EXERCISE:
Search the records for "reversing" and copy each line that holds it.

Saved data entries
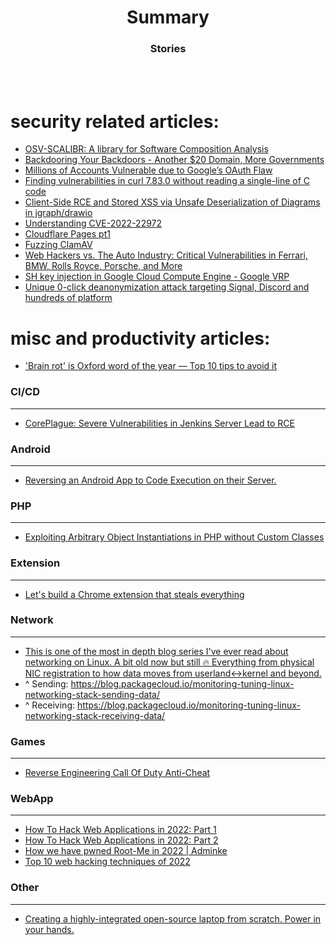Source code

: # <div align="center">Summary </div>

### <div align="center">Stories</div>

<br>
<br>

# security related articles:

* [OSV-SCALIBR: A library for Software Composition Analysis](https://security.googleblog.com/2025/01/osv-scalibr-library-for-software.html)
* [Backdooring Your Backdoors - Another $20 Domain, More Governments](https://labs.watchtowr.com/more-governments-backdoors-in-your-backdoors/)
* [Millions of Accounts Vulnerable due to Google’s OAuth Flaw](https://trufflesecurity.com/blog/millions-at-risk-due-to-google-s-oauth-flaw)
* [Finding vulnerabilities in curl 7.83.0 without reading a single-line of C code](https://haxatron.gitbook.io/vulnerability-research/vr2)
* [Client-Side RCE and Stored XSS via Unsafe Deserialization of Diagrams in jgraph/drawio](https://huntr.dev/bounties/911a4ada-7fd6-467a-a464-b88604b16ffc/)
* [Understanding CVE-2022-22972](https://blog.assetnote.io/2022/05/27/understanding-cve-2022-22972-vmware-workspace-one-access/)
* [Cloudflare Pages pt1](https://blog.assetnote.io/2022/05/06/cloudflare-pages-pt1/)
* [Fuzzing ClamAV](https://foxglovesecurity.com/2016/06/13/finding-pearls-fuzzing-clamav/)
* [Web Hackers vs. The Auto Industry: Critical Vulnerabilities in Ferrari, BMW, Rolls Royce, Porsche, and More](https://samcurry.net/web-hackers-vs-the-auto-industry/?utm_source=hivefive&utm_medium=email)
* [SH key injection in Google Cloud Compute Engine - Google VRP](https://blog.stazot.com/ssh-key-injection-google-cloud/?utm_source=hivefive&utm_medium=email)
* [Unique 0-click deanonymization attack targeting Signal, Discord and hundreds of platform](https://gist.github.com/hackermondev/45a3cdfa52246f1d1201c1e8cdef6117)

# misc and productivity articles:

* ['Brain rot' is Oxford word of the year — Top 10 tips to avoid it](https://www.reddit.com/r/selfimprovement/comments/1h6sjmk/brain_rot_is_oxford_word_of_the_year_top_10_tips/)

### CI/CD
___
* [CorePlague: Severe Vulnerabilities in Jenkins Server Lead to RCE](https://blog.aquasec.com/jenkins-server-vulnerabilities)

### Android
___
* [Reversing an Android App to Code Execution on their Server.](https://blog.blockmagnates.com/reversing-an-android-app-to-code-execution-on-their-server-1258616cdd43)

### PHP
___
* [Exploiting Arbitrary Object Instantiations in PHP without Custom Classes](https://swarm.ptsecurity.com/exploiting-arbitrary-object-instantiations/)

### Extension
___
* [Let's build a Chrome extension that steals everything](https://mattfrisbie.substack.com/p/spy-chrome-extension)

### Network
___
* [This is one of the most in depth blog series I've ever read about networking on Linux. A bit old now but still 🔥 Everything from physical NIC registration to how data moves from userland<->kernel and beyond.](https://twitter.com/netspooky/status/1563213307292499971)
* ^ Sending: https://blog.packagecloud.io/monitoring-tuning-linux-networking-stack-sending-data/
* ^ Receiving: https://blog.packagecloud.io/monitoring-tuning-linux-networking-stack-receiving-data/

### Games
---
* [Reverse Engineering Call Of Duty Anti-Cheat](https://ssno.cc/posts/reversing-tac-1-4-2025/)

### WebApp
___
* [How To Hack Web Applications in 2022: Part 1](https://labs.detectify.com/2022/05/16/how-to-hack-web-applications/)
* [How To Hack Web Applications in 2022: Part 2](https://labs.detectify.com/2022/08/05/how-to-hack-web-applications-in-2022/)
* [How we have pwned Root-Me in 2022 | Adminke](https://spawnzii.github.io/posts/2022/07/how-we-have-pwned-root-me-in-2022/)
* [Top 10 web hacking techniques of 2022](https://portswigger.net/research/top-10-web-hacking-techniques-of-2022)

### Other
---
* [Creating a highly-integrated open-source laptop from scratch. Power in your hands.](https://www.byran.ee/posts/creation/)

REPLY TO THE TASK:
* [Reversing an Android App to Code Execution on their Server.](https://blog.blockmagnates.com/reversing-an-android-app-to-code-execution-on-their-server-1258616cdd43)
* [Reverse Engineering Call Of Duty Anti-Cheat](https://ssno.cc/posts/reversing-tac-1-4-2025/)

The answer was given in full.